## Source material
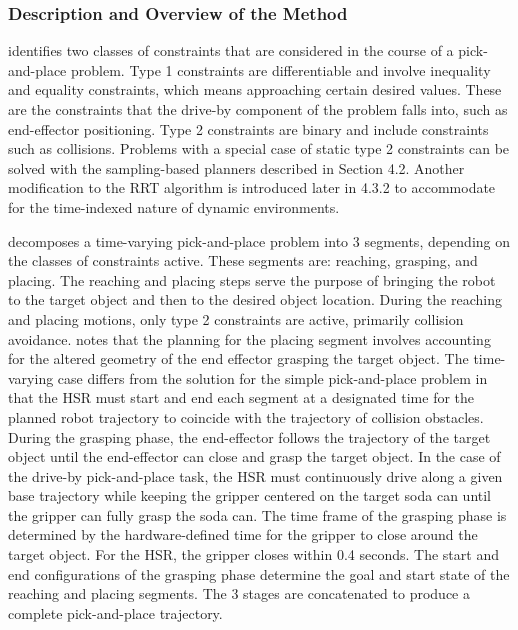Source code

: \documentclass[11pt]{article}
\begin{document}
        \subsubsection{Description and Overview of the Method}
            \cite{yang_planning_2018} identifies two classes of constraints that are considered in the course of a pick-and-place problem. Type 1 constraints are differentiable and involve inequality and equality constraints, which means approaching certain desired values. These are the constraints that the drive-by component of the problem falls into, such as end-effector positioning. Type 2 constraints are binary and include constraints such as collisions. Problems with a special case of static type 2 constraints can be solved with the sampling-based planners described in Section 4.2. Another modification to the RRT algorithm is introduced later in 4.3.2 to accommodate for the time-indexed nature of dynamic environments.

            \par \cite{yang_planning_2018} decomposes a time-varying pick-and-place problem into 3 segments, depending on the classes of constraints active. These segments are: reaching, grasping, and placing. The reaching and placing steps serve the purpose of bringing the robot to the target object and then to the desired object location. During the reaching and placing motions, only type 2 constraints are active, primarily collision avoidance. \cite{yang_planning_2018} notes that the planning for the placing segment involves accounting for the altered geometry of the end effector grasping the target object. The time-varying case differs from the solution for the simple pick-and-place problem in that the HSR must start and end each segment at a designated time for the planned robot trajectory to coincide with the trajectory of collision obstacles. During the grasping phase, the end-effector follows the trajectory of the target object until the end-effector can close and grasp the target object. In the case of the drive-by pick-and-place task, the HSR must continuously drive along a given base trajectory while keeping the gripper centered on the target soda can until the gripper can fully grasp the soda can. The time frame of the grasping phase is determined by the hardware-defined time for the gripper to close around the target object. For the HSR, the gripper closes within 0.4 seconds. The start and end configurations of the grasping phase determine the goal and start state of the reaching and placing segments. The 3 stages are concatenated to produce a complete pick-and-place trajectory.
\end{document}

## About this exercise
Repeat the data above exactly, leaving out any pictures it holds.

## Task response
Source code

: \documentclass[11pt]{article}
\begin{document}
        \subsubsection{Description and Overview of the Method}
            \cite{yang_planning_2018} identifies two classes of constraints that are considered in the course of a pick-and-place problem. Type 1 constraints are differentiable and involve inequality and equality constraints, which means approaching certain desired values. These are the constraints that the drive-by component of the problem falls into, such as end-effector positioning. Type 2 constraints are binary and include constraints such as collisions. Problems with a special case of static type 2 constraints can be solved with the sampling-based planners described in Section 4.2. Another modification to the RRT algorithm is introduced later in 4.3.2 to accommodate for the time-indexed nature of dynamic environments.

            \par \cite{yang_planning_2018} decomposes a time-varying pick-and-place problem into 3 segments, depending on the classes of constraints active. These segments are: reaching, grasping, and placing. The reaching and placing steps serve the purpose of bringing the robot to the target object and then to the desired object location. During the reaching and placing motions, only type 2 constraints are active, primarily collision avoidance. \cite{yang_planning_2018} notes that the planning for the placing segment involves accounting for the altered geometry of the end effector grasping the target object. The time-varying case differs from the solution for the simple pick-and-place problem in that the HSR must start and end each segment at a designated time for the planned robot trajectory to coincide with the trajectory of collision obstacles. During the grasping phase, the end-effector follows the trajectory of the target object until the end-effector can close and grasp the target object. In the case of the drive-by pick-and-place task, the HSR must continuously drive along a given base trajectory while keeping the gripper centered on the target soda can until the gripper can fully grasp the soda can. The time frame of the grasping phase is determined by the hardware-defined time for the gripper to close around the target object. For the HSR, the gripper closes within 0.4 seconds. The start and end configurations of the grasping phase determine the goal and start state of the reaching and placing segments. The 3 stages are concatenated to produce a complete pick-and-place trajectory.
\end{document}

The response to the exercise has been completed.